Exercise details
Without leaving anything out, print every line of the data.

Saved entries
- - -

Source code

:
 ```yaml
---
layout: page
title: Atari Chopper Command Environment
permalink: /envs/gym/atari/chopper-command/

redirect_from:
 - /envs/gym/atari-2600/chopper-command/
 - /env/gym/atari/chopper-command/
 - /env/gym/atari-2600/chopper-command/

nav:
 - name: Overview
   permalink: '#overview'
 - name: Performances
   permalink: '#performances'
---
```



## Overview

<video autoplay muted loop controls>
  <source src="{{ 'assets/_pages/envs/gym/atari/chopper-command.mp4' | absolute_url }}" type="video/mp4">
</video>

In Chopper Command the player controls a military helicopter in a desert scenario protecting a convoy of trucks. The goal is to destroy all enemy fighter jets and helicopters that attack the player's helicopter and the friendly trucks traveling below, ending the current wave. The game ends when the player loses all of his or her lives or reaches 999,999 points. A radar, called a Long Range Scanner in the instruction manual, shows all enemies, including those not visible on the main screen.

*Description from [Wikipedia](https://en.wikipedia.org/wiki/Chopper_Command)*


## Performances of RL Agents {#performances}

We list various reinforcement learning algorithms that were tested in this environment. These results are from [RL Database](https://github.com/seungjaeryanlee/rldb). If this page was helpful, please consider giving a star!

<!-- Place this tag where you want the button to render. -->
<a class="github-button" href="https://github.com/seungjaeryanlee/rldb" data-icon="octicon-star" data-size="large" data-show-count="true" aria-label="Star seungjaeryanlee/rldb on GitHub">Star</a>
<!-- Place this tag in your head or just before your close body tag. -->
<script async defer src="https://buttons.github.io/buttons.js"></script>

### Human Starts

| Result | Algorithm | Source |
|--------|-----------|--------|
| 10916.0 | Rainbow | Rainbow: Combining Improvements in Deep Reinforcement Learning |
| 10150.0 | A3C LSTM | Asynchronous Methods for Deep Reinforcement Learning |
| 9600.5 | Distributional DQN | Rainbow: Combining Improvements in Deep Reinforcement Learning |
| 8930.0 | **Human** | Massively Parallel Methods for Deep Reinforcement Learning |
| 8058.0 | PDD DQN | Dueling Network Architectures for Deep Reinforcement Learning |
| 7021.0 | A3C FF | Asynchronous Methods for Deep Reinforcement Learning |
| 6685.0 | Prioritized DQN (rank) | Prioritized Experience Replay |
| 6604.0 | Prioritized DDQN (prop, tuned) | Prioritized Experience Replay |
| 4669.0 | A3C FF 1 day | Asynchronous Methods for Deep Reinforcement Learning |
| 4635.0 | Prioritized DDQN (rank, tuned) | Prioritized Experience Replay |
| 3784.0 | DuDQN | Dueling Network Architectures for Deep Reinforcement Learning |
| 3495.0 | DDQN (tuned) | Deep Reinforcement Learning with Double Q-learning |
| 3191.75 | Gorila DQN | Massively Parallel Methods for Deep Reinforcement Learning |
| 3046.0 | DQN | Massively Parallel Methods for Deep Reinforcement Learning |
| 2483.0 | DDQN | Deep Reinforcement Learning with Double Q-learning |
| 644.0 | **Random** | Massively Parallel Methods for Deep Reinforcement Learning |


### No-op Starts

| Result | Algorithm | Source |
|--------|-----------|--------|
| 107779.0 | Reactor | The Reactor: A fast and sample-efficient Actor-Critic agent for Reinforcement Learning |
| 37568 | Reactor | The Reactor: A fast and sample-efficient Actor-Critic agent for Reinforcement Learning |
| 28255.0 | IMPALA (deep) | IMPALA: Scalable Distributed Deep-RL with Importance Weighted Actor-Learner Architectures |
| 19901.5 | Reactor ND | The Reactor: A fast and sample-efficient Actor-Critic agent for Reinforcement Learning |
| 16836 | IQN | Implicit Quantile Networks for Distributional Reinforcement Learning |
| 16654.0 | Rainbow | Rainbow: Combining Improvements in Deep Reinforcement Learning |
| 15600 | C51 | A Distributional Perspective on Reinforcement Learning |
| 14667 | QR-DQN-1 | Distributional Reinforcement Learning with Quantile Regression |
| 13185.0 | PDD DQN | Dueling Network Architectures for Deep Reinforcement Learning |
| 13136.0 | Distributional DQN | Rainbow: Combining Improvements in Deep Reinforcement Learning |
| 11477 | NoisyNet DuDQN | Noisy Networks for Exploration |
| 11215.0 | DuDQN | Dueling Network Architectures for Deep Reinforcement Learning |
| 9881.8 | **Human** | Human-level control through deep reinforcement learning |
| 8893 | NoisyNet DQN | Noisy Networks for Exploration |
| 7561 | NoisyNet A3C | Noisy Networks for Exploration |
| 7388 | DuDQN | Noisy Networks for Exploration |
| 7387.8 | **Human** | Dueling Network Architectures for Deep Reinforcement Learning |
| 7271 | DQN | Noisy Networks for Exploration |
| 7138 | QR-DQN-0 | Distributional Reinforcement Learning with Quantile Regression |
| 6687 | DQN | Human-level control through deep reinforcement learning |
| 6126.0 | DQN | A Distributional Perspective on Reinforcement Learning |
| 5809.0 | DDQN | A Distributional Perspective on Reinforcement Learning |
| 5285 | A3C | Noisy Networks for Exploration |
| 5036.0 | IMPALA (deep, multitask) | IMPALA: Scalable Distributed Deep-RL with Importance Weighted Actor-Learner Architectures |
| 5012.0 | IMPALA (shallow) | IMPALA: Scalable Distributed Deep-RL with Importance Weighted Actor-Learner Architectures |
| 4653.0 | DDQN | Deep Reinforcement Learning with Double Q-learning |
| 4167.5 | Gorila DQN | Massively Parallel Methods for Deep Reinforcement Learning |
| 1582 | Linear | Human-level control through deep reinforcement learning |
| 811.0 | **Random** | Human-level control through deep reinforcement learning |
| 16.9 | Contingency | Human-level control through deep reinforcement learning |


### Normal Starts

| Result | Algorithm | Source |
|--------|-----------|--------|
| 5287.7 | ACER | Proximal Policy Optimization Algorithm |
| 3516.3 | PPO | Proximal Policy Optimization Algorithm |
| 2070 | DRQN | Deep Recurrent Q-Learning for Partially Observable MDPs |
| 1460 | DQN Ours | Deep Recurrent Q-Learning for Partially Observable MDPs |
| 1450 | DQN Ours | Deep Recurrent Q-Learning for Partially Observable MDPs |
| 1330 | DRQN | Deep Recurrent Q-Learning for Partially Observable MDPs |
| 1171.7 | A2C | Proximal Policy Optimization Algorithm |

- - -

Answer for this exercise
Source code

:
 ```yaml
---
layout: page
title: Atari Chopper Command Environment
permalink: /envs/gym/atari/chopper-command/

redirect_from:
 - /envs/gym/atari-2600/chopper-command/
 - /env/gym/atari/chopper-command/
 - /env/gym/atari-2600/chopper-command/

nav:
 - name: Overview
   permalink: '#overview'
 - name: Performances
   permalink: '#performances'
---
```



## Overview

<video autoplay muted loop controls>
  <source src="{{ 'assets/_pages/envs/gym/atari/chopper-command.mp4' | absolute_url }}" type="video/mp4">
</video>

In Chopper Command the player controls a military helicopter in a desert scenario protecting a convoy of trucks. The goal is to destroy all enemy fighter jets and helicopters that attack the player's helicopter and the friendly trucks traveling below, ending the current wave. The game ends when the player loses all of his or her lives or reaches 999,999 points. A radar, called a Long Range Scanner in the instruction manual, shows all enemies, including those not visible on the main screen.

*Description from [Wikipedia](https://en.wikipedia.org/wiki/Chopper_Command)*


## Performances of RL Agents {#performances}

We list various reinforcement learning algorithms that were tested in this environment. These results are from [RL Database](https://github.com/seungjaeryanlee/rldb). If this page was helpful, please consider giving a star!

<!-- Place this tag where you want the button to render. -->
<a class="github-button" href="https://github.com/seungjaeryanlee/rldb" data-icon="octicon-star" data-size="large" data-show-count="true" aria-label="Star seungjaeryanlee/rldb on GitHub">Star</a>
<!-- Place this tag in your head or just before your close body tag. -->
<script async defer src="https://buttons.github.io/buttons.js"></script>

### Human Starts

| Result | Algorithm | Source |
|--------|-----------|--------|
| 10916.0 | Rainbow | Rainbow: Combining Improvements in Deep Reinforcement Learning |
| 10150.0 | A3C LSTM | Asynchronous Methods for Deep Reinforcement Learning |
| 9600.5 | Distributional DQN | Rainbow: Combining Improvements in Deep Reinforcement Learning |
| 8930.0 | **Human** | Massively Parallel Methods for Deep Reinforcement Learning |
| 8058.0 | PDD DQN | Dueling Network Architectures for Deep Reinforcement Learning |
| 7021.0 | A3C FF | Asynchronous Methods for Deep Reinforcement Learning |
| 6685.0 | Prioritized DQN (rank) | Prioritized Experience Replay |
| 6604.0 | Prioritized DDQN (prop, tuned) | Prioritized Experience Replay |
| 4669.0 | A3C FF 1 day | Asynchronous Methods for Deep Reinforcement Learning |
| 4635.0 | Prioritized DDQN (rank, tuned) | Prioritized Experience Replay |
| 3784.0 | DuDQN | Dueling Network Architectures for Deep Reinforcement Learning |
| 3495.0 | DDQN (tuned) | Deep Reinforcement Learning with Double Q-learning |
| 3191.75 | Gorila DQN | Massively Parallel Methods for Deep Reinforcement Learning |
| 3046.0 | DQN | Massively Parallel Methods for Deep Reinforcement Learning |
| 2483.0 | DDQN | Deep Reinforcement Learning with Double Q-learning |
| 644.0 | **Random** | Massively Parallel Methods for Deep Reinforcement Learning |


### No-op Starts

| Result | Algorithm | Source |
|--------|-----------|--------|
| 107779.0 | Reactor | The Reactor: A fast and sample-efficient Actor-Critic agent for Reinforcement Learning |
| 37568 | Reactor | The Reactor: A fast and sample-efficient Actor-Critic agent for Reinforcement Learning |
| 28255.0 | IMPALA (deep) | IMPALA: Scalable Distributed Deep-RL with Importance Weighted Actor-Learner Architectures |
| 19901.5 | Reactor ND | The Reactor: A fast and sample-efficient Actor-Critic agent for Reinforcement Learning |
| 16836 | IQN | Implicit Quantile Networks for Distributional Reinforcement Learning |
| 16654.0 | Rainbow | Rainbow: Combining Improvements in Deep Reinforcement Learning |
| 15600 | C51 | A Distributional Perspective on Reinforcement Learning |
| 14667 | QR-DQN-1 | Distributional Reinforcement Learning with Quantile Regression |
| 13185.0 | PDD DQN | Dueling Network Architectures for Deep Reinforcement Learning |
| 13136.0 | Distributional DQN | Rainbow: Combining Improvements in Deep Reinforcement Learning |
| 11477 | NoisyNet DuDQN | Noisy Networks for Exploration |
| 11215.0 | DuDQN | Dueling Network Architectures for Deep Reinforcement Learning |
| 9881.8 | **Human** | Human-level control through deep reinforcement learning |
| 8893 | NoisyNet DQN | Noisy Networks for Exploration |
| 7561 | NoisyNet A3C | Noisy Networks for Exploration |
| 7388 | DuDQN | Noisy Networks for Exploration |
| 7387.8 | **Human** | Dueling Network Architectures for Deep Reinforcement Learning |
| 7271 | DQN | Noisy Networks for Exploration |
| 7138 | QR-DQN-0 | Distributional Reinforcement Learning with Quantile Regression |
| 6687 | DQN | Human-level control through deep reinforcement learning |
| 6126.0 | DQN | A Distributional Perspective on Reinforcement Learning |
| 5809.0 | DDQN | A Distributional Perspective on Reinforcement Learning |
| 5285 | A3C | Noisy Networks for Exploration |
| 5036.0 | IMPALA (deep, multitask) | IMPALA: Scalable Distributed Deep-RL with Importance Weighted Actor-Learner Architectures |
| 5012.0 | IMPALA (shallow) | IMPALA: Scalable Distributed Deep-RL with Importance Weighted Actor-Learner Architectures |
| 4653.0 | DDQN | Deep Reinforcement Learning with Double Q-learning |
| 4167.5 | Gorila DQN | Massively Parallel Methods for Deep Reinforcement Learning |
| 1582 | Linear | Human-level control through deep reinforcement learning |
| 811.0 | **Random** | Human-level control through deep reinforcement learning |
| 16.9 | Contingency | Human-level control through deep reinforcement learning |


### Normal Starts

| Result | Algorithm | Source |
|--------|-----------|--------|
| 5287.7 | ACER | Proximal Policy Optimization Algorithm |
| 3516.3 | PPO | Proximal Policy Optimization Algorithm |
| 2070 | DRQN | Deep Recurrent Q-Learning for Partially Observable MDPs |
| 1460 | DQN Ours | Deep Recurrent Q-Learning for Partially Observable MDPs |
| 1450 | DQN Ours | Deep Recurrent Q-Learning for Partially Observable MDPs |
| 1330 | DRQN | Deep Recurrent Q-Learning for Partially Observable MDPs |
| 1171.7 | A2C | Proximal Policy Optimization Algorithm |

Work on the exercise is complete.